3. Set appropriate executive compensation.
Shareholders and proxy advisory firms are increasingly focusing on pay for performance, and activists are targeting disparity between pay for executives and other employees.
Most boards took some action in response to their companies’ most recent say-on-pay shareholder polls, but only 3 percent reduced executive compensation, Akin Gump points out. Far more common steps included enhancing proxy statement disclosures, increasing the use of compensation consultants and making compensation more performance-based.

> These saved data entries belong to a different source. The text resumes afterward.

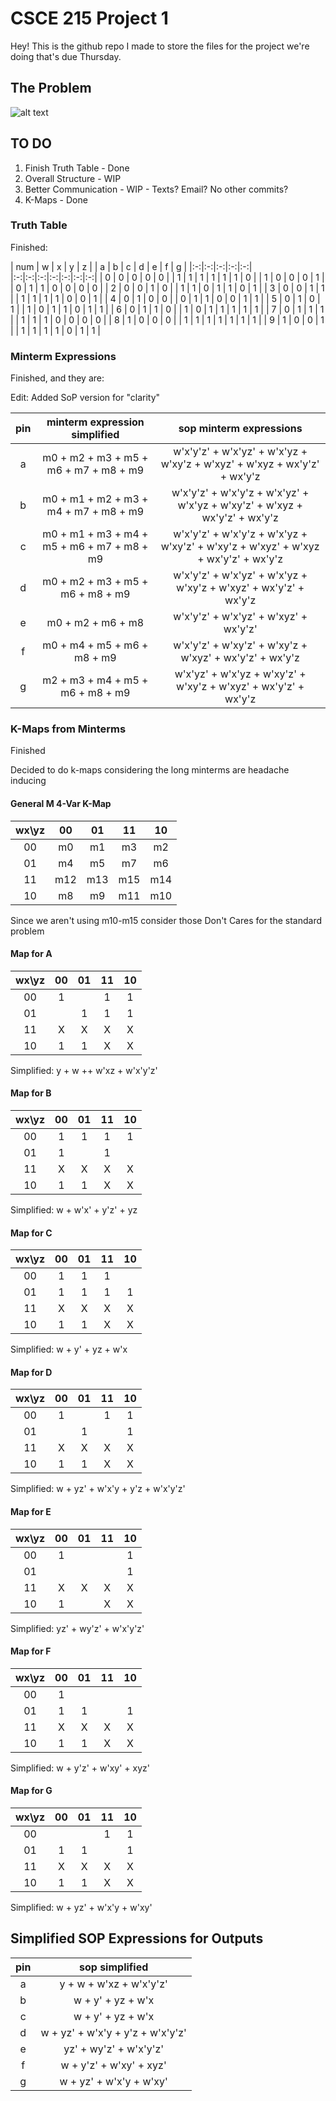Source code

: # CSCE 215 Project 1

Hey! This is the github repo I made to store the files for the project we're doing that's due Thursday.

## The Problem

![alt text](https://www.electronics-tutorials.ws/wp-content/uploads/2013/10/segment4.gif?fit=277%2C236 "Logo Title Text 1")

## TO DO

1. Finish Truth Table - Done
2. Overall Structure - WIP
3. Better Communication - WIP - Texts? Email? No other commits?
4. K-Maps - Done

### Truth Table

Finished:

| num | w | x | y | z | | a | b | c | d | e | f | g |
|:-:|:-:|:-:|:-:|:-:| |:-:|:-:|:-:|:-:|:-:|:-:|:-:|
| 0 | 0 | 0 | 0 | 0 | | 1 | 1 | 1 | 1 | 1 | 1 | 0 |
| 1 | 0 | 0 | 0 | 1 | | 0 | 1 | 1 | 0 | 0 | 0 | 0 |
| 2 | 0 | 0 | 1 | 0 | | 1 | 1 | 0 | 1 | 1 | 0 | 1 |
| 3 | 0 | 0 | 1 | 1 | | 1 | 1 | 1 | 1 | 0 | 0 | 1 |
| 4 | 0 | 1 | 0 | 0 | | 0 | 1 | 1 | 0 | 0 | 1 | 1 |
| 5 | 0 | 1 | 0 | 1 | | 1 | 0 | 1 | 1 | 0 | 1 | 1 |
| 6 | 0 | 1 | 1 | 0 | | 1 | 0 | 1 | 1 | 1 | 1 | 1 |
| 7 | 0 | 1 | 1 | 1 | | 1 | 1 | 1 | 0 | 0 | 0 | 0 |
| 8 | 1 | 0 | 0 | 0 | | 1 | 1 | 1 | 1 | 1 | 1 | 1 |
| 9 | 1 | 0 | 0 | 1 | | 1 | 1 | 1 | 1 | 0 | 1 | 1 |

### Minterm Expressions

Finished, and they are:

Edit: Added SoP version for "clarity"

| pin | minterm expression simplified | sop minterm expressions |
| :-: | :--------------------------------------: | :------------: |
| a |  m0 + m2 + m3 + m5 + m6 + m7 + m8 + m9 | w'x'y'z' + w'x'yz' + w'x'yz + w'xy'z + w'xyz' + w'xyz + wx'y'z' + wx'y'z |
| b | m0 + m1 + m2 + m3 + m4 + m7 + m8 + m9 | w'x'y'z' + w'x'y'z + w'x'yz' + w'x'yz + w'xy'z' + w'xyz + wx'y'z' + wx'y'z |
| c | m0 + m1 + m3 + m4 + m5 + m6 + m7 + m8 + m9 | w'x'y'z' + w'x'y'z + w'x'yz + w'xy'z' + w'xy'z + w'xyz' + w'xyz + wx'y'z' + wx'y'z |
| d | m0 + m2 + m3 + m5 + m6 + m8 + m9 | w'x'y'z' + w'x'yz' + w'x'yz  + w'xy'z + w'xyz' + wx'y'z' + wx'y'z |
| e | m0 + m2 + m6 + m8 | w'x'y'z' + w'x'yz' + w'xyz' + wx'y'z' |
| f | m0 + m4 + m5 + m6 + m8 + m9 | w'x'y'z' + w'xy'z' + w'xy'z + w'xyz' + wx'y'z' + wx'y'z |
| g | m2 + m3 + m4 + m5 + m6 + m8 + m9 | w'x'yz' + w'x'yz + w'xy'z' + w'xy'z + w'xyz' + wx'y'z' + wx'y'z |


### K-Maps from Minterms

Finished

Decided to do k-maps considering the long minterms are headache inducing

#### General M 4-Var K-Map

|wx\yz| 00 | 01 | 11 | 10 |
|:--:|:--:|:--:|:--:|:--:|
| 00 | m0 | m1 | m3 | m2 |
| 01 | m4 | m5 | m7 | m6 |
| 11 | m12 | m13 | m15 | m14 |
| 10 | m8 | m9 | m11| m10 |

Since we aren't using m10-m15 consider those Don't Cares for the standard problem

#### Map for A

|wx\yz| 00 | 01 | 11 | 10 |
|:--:|:--:|:--:|:--:|:--:|
| 00 | 1  |    | 1  | 1  |
| 01 |    | 1  | 1  | 1  |
| 11 | X  | X  | X  | X  |
| 10 | 1  | 1  | X  | X  |

Simplified: y + w ++ w'xz + w'x'y'z' 

#### Map for B

|wx\yz| 00 | 01 | 11 | 10 |
|:--:|:--:|:--:|:--:|:--:|
| 00 | 1  | 1  | 1  | 1  |
| 01 | 1  |    | 1  |    |
| 11 | X  | X  | X  | X  |
| 10 | 1  | 1  | X  | X  |

Simplified: w + w'x' + y'z' + yz

#### Map for C

|wx\yz| 00 | 01 | 11 | 10 |
|:--:|:--:|:--:|:--:|:--:|
| 00 | 1  | 1  | 1  |    |
| 01 | 1  | 1  | 1  | 1  |
| 11 | X  | X  | X  | X  |
| 10 | 1  | 1  | X  | X  |

Simplified: w + y' + yz + w'x

#### Map for D

|wx\yz| 00 | 01 | 11 | 10 |
|:--:|:--:|:--:|:--:|:--:|
| 00 | 1  |    | 1  | 1  |
| 01 |    | 1  |    | 1  |
| 11 | X  | X  | X  | X  |
| 10 | 1  | 1  | X  | X  |

Simplified: w + yz' + w'x'y + y'z + w'x'y'z'

#### Map for E

|wx\yz| 00 | 01 | 11 | 10 |
|:--:|:--:|:--:|:--:|:--:|
| 00 | 1  |    |    | 1  |
| 01 |    |    |    | 1  |
| 11 | X  | X  | X  | X  |
| 10 | 1  |    | X  | X  |

Simplified: yz' + wy'z' + w'x'y'z'

#### Map for F

|wx\yz| 00 | 01 | 11 | 10 |
|:--:|:--:|:--:|:--:|:--:|
| 00 | 1  |    |    |    |
| 01 | 1  | 1  |    | 1  |
| 11 | X  | X  | X  | X  |
| 10 | 1  | 1  | X  | X  |

Simplified: w + y'z' + w'xy' + xyz'

#### Map for G

|wx\yz| 00 | 01 | 11 | 10 |
|:--:|:--:|:--:|:--:|:--:|
| 00 |    |    | 1  | 1  |
| 01 | 1  | 1  |    | 1  |
| 11 | X  | X  | X  | X  |
| 10 | 1  | 1  | X  | X  |

Simplified: w + yz' + w'x'y + w'xy'

## Simplified SOP Expressions for Outputs

| pin | sop simplified |
| :-: | :------------: |
| a | y + w + w'xz + w'x'y'z'|
| b | w + y' + yz + w'x |
| c | w + y' + yz + w'x |
| d | w + yz' + w'x'y + y'z + w'x'y'z' |
| e | yz' + wy'z' + w'x'y'z' |
| f | w + y'z' + w'xy' + xyz' |
| g | w + yz' + w'x'y + w'xy' |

The law firm recommends that boards do more shareholder outreach. But many board members don’t want to: a 2013 study by PricewaterhouseCoopers found that 34 percent of directors believe it is not appropriate for the board to engage in executive compensation discussions with shareholders.
Akin Gump notes that “much to the delight of companies, the SEC continues to lag in its rulemakings on several [executive-compensation] provisions of the Dodd-Frank Act.” These include new disclosures on the pay disparity between the CEO and the median of all other employees; proxy-statement disclosure of the relationships between executive compensation and company financial performance; and the development and disclosure of clawback policies for the recovery of incentive-based compensation earned during periods for which financials are later restated.
4. Address the growing demands of compliance oversight.
Constantly changing and overlapping legislative and regulatory requirements are weighing down companies and usurping more board time. Akin Gump notes that since 1993, almost 82,000 new federal rules have been issued, while 2,305 rules are in the pipeline, many of them deriving from the Dodd-Frank Act and the Affordable Care Act.
“With the growing demands on directors’ time, there is increasing temptation for directors to adopt a ‘check-the-box’ approach to their legal and regulatory oversight responsibilities,” the law firm wrote. But that can lead to penalties: “Enforcement agencies often consider the effectiveness of a company’s compliance programs when deciding whether to bring charges or settle an enforcement action.”
And such enforcement is increasingly vigorous. For example, both the SEC and the Justice Department been ramping up their enforcement efforts under the Foreign Corrupt Practices Act. Two-thirds of the 20 largest criminal penalties in FCPA cases have been issued in the past three years, and three of the five largest have occurred in the past year.
5. Address the impact of health-care reform on the company’s benefits plans and cost structure.
Despite the continuing legal challenges and political hardball, as well as the delays and technical glitches, it appears that the Affordable Care Act is here to stay. As such, boards and companies need to be prepared for certain key provisions scheduled to take effect in 2014 and beyond.
For one, Akin Gump recommends that boards address strategies and costs related to “pay or play” — the decision to offer health insurance that meets minimum quality and affordability standards or else pay a penalty, usually $2,000 per employee per year.